What is being asked: In the data below, which lines contain "Expr"? List them by copying each one.

═══ Extracted entries ═══

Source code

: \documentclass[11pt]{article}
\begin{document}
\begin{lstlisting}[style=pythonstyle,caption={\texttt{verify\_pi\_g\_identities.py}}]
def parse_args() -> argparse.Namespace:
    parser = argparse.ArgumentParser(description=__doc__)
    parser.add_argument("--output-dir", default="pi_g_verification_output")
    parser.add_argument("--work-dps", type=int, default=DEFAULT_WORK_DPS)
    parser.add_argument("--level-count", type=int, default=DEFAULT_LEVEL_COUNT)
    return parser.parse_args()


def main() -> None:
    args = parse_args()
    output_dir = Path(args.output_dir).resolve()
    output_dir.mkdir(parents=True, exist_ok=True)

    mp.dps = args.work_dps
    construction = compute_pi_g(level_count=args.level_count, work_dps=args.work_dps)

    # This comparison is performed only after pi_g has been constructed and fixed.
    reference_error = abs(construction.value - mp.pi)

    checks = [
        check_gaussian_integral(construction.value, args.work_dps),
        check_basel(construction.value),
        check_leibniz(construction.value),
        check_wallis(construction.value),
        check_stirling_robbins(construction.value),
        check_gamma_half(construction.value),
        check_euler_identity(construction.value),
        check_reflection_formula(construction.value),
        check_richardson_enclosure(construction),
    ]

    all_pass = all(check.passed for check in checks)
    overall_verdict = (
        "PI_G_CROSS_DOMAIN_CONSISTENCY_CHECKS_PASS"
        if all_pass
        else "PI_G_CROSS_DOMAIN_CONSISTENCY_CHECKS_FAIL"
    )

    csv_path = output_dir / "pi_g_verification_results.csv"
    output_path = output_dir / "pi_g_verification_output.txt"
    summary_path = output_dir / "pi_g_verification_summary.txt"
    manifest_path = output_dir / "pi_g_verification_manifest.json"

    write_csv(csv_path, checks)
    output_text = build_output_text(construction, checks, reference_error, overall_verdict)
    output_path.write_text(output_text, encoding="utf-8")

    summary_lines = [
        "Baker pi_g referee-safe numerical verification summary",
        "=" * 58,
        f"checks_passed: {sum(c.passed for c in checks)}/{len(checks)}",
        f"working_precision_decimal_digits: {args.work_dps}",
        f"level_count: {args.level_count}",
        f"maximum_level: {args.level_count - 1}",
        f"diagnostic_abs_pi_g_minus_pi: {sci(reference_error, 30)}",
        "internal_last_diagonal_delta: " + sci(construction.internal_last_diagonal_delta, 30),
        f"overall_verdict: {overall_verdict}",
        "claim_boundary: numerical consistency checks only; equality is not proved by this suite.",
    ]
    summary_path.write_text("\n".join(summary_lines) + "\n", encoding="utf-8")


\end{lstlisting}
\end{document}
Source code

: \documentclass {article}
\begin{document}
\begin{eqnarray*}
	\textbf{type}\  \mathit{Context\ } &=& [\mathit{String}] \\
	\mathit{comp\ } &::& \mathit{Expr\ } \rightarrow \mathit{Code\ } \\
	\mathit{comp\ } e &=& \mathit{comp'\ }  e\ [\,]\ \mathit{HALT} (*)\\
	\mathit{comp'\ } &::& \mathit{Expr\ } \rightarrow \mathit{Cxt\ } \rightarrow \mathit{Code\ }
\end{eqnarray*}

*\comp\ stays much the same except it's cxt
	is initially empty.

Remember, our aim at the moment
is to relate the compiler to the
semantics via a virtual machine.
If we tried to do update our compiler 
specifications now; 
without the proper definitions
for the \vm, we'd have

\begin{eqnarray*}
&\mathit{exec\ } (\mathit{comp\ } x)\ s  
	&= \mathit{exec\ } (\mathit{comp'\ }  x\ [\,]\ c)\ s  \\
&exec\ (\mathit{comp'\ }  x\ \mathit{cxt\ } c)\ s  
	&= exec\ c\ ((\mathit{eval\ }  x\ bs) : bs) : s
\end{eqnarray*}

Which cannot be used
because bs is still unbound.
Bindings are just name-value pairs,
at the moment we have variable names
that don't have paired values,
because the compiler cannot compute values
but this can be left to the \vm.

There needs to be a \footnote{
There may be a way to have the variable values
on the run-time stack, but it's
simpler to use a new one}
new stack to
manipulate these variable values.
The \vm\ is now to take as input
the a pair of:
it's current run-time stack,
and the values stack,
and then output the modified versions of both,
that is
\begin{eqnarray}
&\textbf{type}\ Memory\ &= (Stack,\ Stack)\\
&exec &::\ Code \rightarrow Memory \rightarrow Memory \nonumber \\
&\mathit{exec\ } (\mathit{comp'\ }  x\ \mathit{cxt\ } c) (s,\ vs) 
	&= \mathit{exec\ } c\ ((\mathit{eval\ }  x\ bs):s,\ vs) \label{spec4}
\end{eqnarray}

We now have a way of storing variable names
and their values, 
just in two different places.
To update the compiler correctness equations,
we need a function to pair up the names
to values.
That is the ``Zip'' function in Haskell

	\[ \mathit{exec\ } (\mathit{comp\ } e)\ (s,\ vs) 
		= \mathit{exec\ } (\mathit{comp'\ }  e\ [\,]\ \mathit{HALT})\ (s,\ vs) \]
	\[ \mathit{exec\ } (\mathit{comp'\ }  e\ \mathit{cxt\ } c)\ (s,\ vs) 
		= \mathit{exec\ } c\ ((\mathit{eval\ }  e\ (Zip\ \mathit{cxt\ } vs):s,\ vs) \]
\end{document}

═══

Completed task:
	\mathit{comp\ } &::& \mathit{Expr\ } \rightarrow \mathit{Code\ } \\
	\mathit{comp'\ } &::& \mathit{Expr\ } \rightarrow \mathit{Cxt\ } \rightarrow \mathit{Code\ }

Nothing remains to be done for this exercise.